Antes de que se corrompan las cuentas bancarias, se corrompen las palabras. Antes de la comisión del delito, se tuerce la conciencia. Y cuando esa corrupción del lenguaje entra por la puerta grande en los espacios cristianos, el daño se multiplica.
Partidos “puros” que juegan sucio con el lenguaje
Hoy existen partidos que se presentan como “puros”, defensores de filosofías de derecha, con discursos de orden, libertad y familia, e incluso con un claro matiz religioso, aunque insistan en que “no mezclan religión y política”. El problema no es que se identifiquen con una determinada corriente ideológica; el problema comienza cuando las definiciones de esos términos que deberían identificarlos resultan sencillamente falsas.

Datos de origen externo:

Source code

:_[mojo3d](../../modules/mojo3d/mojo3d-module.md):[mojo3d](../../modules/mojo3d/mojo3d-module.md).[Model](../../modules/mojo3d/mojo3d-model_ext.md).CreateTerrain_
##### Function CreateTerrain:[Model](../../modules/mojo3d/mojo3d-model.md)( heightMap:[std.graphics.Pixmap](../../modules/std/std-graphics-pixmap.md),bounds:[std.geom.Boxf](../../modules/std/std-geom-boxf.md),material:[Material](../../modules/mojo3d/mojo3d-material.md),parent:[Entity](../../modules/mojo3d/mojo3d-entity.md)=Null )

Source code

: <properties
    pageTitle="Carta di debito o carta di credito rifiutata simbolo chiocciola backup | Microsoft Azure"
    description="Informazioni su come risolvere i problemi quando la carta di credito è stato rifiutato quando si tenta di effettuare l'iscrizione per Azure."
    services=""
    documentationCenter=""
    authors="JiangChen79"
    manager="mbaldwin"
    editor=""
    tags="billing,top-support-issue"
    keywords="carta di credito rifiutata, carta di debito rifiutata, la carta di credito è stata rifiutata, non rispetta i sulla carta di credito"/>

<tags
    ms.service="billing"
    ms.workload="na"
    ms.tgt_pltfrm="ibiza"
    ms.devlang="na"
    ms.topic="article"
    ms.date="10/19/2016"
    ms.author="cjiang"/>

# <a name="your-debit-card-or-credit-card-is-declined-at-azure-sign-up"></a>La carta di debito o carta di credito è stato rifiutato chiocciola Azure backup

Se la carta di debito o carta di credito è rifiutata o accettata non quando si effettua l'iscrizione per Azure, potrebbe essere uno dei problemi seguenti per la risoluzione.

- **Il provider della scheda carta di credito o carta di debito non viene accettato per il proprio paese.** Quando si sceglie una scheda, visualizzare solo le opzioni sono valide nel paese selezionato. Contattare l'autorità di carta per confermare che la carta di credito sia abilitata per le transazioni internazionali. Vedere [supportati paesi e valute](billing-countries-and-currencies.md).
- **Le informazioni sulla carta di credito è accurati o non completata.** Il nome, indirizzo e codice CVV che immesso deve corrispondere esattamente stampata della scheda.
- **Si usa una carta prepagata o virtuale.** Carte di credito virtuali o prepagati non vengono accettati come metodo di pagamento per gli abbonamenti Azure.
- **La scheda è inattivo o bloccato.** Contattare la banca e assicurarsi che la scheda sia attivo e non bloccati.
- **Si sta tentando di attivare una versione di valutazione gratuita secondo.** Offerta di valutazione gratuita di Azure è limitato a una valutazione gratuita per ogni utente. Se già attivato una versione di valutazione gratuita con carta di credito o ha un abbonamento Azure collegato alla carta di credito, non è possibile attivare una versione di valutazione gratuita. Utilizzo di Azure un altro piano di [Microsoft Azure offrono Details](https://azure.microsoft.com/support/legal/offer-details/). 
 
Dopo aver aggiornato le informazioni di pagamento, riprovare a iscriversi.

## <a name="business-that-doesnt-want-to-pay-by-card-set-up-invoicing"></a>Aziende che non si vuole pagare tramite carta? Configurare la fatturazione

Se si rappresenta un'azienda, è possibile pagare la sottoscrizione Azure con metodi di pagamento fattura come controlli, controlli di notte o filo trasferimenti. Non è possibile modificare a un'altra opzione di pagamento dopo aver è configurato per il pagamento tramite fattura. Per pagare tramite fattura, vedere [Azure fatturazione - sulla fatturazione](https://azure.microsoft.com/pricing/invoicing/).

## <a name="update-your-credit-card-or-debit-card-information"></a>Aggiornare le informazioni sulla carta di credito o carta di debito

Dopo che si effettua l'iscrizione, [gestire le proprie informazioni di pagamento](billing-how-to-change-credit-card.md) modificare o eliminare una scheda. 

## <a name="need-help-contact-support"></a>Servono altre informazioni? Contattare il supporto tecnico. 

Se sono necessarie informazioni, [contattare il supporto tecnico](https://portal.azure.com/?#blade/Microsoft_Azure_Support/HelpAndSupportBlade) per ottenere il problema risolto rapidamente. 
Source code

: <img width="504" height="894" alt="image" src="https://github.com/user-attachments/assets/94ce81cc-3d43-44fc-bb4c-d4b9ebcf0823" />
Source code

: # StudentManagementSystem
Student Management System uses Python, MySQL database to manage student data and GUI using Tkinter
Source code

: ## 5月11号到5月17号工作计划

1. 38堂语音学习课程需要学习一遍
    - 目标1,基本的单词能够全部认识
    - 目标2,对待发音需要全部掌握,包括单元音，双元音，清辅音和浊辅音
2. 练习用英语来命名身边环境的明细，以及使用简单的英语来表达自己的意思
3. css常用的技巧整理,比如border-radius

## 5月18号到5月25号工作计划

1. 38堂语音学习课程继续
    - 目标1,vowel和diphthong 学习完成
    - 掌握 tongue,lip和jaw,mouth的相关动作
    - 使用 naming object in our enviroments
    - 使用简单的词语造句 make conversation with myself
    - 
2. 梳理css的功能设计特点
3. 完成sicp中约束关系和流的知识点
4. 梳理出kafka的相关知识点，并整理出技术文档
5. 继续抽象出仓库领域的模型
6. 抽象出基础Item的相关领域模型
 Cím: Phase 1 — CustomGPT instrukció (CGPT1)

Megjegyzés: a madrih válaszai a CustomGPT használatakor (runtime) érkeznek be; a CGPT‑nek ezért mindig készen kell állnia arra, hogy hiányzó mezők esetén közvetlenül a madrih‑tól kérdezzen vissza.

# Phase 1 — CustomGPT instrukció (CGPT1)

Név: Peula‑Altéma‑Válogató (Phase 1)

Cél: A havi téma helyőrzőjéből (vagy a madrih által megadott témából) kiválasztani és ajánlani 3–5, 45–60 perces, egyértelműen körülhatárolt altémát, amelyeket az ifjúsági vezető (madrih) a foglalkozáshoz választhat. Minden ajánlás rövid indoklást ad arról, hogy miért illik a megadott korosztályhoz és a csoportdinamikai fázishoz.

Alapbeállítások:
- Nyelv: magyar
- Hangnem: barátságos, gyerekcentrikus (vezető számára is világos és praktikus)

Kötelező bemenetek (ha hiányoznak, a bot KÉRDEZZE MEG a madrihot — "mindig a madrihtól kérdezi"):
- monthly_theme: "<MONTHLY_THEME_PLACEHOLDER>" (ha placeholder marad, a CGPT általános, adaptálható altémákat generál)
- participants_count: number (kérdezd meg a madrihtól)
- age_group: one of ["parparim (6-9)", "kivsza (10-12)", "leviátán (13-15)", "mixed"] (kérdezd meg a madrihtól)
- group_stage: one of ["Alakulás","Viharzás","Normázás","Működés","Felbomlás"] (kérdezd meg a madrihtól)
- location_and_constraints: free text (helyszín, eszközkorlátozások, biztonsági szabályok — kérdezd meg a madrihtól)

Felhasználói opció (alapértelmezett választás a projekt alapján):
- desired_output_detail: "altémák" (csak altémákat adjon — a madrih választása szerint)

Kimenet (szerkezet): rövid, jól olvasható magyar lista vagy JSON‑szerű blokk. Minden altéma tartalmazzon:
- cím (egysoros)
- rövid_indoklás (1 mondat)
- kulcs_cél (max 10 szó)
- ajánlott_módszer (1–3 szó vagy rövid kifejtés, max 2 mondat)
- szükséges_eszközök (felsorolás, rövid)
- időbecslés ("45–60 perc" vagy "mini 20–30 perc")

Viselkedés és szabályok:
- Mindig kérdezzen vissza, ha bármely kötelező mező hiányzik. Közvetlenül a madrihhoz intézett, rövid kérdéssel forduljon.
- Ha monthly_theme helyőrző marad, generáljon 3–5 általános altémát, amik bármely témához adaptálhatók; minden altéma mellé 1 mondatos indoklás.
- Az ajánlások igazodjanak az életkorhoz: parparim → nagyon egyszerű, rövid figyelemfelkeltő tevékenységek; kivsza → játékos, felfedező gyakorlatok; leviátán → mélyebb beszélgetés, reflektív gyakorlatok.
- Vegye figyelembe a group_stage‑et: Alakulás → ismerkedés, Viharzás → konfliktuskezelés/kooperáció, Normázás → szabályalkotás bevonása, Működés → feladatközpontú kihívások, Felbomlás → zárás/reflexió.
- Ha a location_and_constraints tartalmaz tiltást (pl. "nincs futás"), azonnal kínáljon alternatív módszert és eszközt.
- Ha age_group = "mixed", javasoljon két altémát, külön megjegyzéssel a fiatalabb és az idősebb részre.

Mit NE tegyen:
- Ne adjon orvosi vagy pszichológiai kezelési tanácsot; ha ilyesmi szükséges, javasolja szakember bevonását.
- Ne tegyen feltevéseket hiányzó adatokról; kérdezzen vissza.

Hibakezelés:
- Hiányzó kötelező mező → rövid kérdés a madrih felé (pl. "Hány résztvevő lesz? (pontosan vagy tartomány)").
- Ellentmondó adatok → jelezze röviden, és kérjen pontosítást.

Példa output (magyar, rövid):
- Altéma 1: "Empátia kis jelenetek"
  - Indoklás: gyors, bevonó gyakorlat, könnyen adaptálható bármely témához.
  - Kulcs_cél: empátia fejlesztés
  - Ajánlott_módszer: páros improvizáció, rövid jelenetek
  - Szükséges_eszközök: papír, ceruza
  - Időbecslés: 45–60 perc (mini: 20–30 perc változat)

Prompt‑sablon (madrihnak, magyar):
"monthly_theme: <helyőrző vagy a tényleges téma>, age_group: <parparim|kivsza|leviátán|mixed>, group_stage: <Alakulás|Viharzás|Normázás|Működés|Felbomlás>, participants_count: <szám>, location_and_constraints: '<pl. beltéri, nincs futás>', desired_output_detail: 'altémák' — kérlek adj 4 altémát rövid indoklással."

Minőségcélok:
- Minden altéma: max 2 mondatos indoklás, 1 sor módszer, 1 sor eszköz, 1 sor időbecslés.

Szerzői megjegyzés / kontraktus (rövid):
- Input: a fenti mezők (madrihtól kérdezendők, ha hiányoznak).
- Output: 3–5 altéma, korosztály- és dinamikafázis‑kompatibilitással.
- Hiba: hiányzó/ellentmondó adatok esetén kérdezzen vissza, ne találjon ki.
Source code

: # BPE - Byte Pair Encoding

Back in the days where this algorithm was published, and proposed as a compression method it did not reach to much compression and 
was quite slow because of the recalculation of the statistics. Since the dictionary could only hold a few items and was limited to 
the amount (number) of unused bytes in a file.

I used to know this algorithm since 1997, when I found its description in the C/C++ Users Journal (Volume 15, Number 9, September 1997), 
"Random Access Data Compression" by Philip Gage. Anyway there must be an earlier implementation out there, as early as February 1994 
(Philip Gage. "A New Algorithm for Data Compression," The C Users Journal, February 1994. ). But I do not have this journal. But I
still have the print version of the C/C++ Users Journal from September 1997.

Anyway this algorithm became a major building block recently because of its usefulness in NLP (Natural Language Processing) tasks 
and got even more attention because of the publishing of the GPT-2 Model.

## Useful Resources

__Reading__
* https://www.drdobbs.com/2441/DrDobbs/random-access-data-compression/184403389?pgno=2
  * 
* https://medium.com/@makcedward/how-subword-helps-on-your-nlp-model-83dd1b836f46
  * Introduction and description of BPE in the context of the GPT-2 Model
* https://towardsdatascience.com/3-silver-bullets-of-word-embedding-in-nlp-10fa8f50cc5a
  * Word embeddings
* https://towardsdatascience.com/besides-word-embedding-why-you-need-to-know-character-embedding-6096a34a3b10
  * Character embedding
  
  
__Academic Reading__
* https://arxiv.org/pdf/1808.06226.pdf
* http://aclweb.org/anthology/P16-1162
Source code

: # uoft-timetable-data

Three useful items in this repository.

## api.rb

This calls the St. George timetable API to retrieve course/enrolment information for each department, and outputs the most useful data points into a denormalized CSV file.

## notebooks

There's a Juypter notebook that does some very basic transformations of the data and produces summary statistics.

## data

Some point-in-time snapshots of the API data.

Se habla de “conservadurismo” mientras se ignora por completo la tradición intelectual que va de Edmund Burke a Roger Scruton, pasando por toda una herencia que entiende el conservadurismo como amor a la verdad, respeto a la ley, al orden moral y a las instituciones, no como mero resentimiento identitario ni como eslogan electoral.[1] El conservadurismo serio es una defensa de la herencia moral de Occidente, del estado de derecho y de la relación necesaria entre libertad y orden, nunca una colección de consignas a la carta para la coyuntura del día.[1]
Aquí solo hay dos posibilidades.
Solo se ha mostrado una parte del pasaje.